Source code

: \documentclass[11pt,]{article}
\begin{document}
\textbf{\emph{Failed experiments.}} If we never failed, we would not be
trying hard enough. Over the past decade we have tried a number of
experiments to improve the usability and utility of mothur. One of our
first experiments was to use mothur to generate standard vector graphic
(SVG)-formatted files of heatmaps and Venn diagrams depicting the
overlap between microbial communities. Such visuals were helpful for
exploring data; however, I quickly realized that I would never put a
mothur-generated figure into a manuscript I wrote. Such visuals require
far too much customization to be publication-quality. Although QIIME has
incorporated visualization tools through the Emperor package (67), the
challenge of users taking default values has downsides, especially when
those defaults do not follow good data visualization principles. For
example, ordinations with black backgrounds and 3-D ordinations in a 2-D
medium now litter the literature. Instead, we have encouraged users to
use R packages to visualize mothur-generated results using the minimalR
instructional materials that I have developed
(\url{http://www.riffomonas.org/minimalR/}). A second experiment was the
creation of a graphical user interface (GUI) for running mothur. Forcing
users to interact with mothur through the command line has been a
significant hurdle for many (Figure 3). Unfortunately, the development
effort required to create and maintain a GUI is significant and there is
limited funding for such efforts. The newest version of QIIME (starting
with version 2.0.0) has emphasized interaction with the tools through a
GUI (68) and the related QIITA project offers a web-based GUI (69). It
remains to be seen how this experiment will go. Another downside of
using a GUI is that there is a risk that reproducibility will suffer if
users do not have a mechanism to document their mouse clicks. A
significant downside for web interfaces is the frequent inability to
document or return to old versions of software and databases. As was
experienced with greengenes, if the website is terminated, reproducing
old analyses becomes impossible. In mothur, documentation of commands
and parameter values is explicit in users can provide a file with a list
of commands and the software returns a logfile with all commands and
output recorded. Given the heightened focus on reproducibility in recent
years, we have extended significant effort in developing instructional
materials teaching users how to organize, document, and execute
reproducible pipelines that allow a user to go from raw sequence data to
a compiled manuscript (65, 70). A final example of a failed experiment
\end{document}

• • •

PROBLEM TO WORK ON:
Copy here each line of the preceding records with "there" in it.

SOLVED PROBLEM:
effort required to create and maintain a GUI is significant and there is
using a GUI is that there is a risk that reproducibility will suffer if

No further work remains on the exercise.